PROBLEM DESCRIPTION: Through the line that contains "more difficult if performed visually. In", return the data below exactly, starting at its first line; leave the rest out.

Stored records
+--
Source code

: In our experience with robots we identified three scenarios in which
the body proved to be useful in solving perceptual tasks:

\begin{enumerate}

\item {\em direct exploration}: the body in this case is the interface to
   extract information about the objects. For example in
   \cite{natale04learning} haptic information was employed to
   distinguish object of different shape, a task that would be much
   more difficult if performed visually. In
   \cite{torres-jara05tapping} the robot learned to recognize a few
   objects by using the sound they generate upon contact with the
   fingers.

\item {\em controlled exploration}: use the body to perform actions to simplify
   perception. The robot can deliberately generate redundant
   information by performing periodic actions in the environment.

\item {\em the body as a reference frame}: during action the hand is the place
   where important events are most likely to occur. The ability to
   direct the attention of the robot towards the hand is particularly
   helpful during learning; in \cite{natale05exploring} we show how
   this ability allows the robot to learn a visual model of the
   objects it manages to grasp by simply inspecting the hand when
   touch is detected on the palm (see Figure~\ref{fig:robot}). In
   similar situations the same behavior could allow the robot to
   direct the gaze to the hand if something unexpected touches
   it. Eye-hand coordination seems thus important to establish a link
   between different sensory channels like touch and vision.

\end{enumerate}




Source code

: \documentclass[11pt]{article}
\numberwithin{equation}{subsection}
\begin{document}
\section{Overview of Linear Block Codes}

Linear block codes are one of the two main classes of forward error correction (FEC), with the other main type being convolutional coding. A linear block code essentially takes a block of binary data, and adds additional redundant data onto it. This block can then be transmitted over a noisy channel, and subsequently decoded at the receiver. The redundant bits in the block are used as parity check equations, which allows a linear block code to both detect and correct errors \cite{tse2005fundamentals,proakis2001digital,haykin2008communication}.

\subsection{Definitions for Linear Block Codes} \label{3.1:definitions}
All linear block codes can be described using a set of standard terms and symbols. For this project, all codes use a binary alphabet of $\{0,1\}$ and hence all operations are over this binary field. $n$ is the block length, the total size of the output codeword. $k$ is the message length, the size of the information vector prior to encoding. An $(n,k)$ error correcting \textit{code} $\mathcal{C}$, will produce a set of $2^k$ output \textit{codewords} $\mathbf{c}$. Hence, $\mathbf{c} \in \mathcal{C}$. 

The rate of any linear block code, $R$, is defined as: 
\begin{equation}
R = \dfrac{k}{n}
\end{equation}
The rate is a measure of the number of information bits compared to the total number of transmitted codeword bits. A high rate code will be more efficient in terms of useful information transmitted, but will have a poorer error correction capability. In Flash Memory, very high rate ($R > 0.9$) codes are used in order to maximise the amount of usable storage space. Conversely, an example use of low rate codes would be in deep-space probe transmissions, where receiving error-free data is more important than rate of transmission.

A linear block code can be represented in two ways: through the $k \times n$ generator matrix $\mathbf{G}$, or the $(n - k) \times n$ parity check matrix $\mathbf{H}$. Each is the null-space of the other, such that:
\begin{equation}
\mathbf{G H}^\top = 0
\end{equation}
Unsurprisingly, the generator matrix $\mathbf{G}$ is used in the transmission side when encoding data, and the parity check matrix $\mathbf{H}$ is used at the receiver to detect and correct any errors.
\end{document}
+--
WRITTEN ANSWER:
Source code

: In our experience with robots we identified three scenarios in which
the body proved to be useful in solving perceptual tasks:

\begin{enumerate}

\item {\em direct exploration}: the body in this case is the interface to
   extract information about the objects. For example in
   \cite{natale04learning} haptic information was employed to
   distinguish object of different shape, a task that would be much
   more difficult if performed visually. In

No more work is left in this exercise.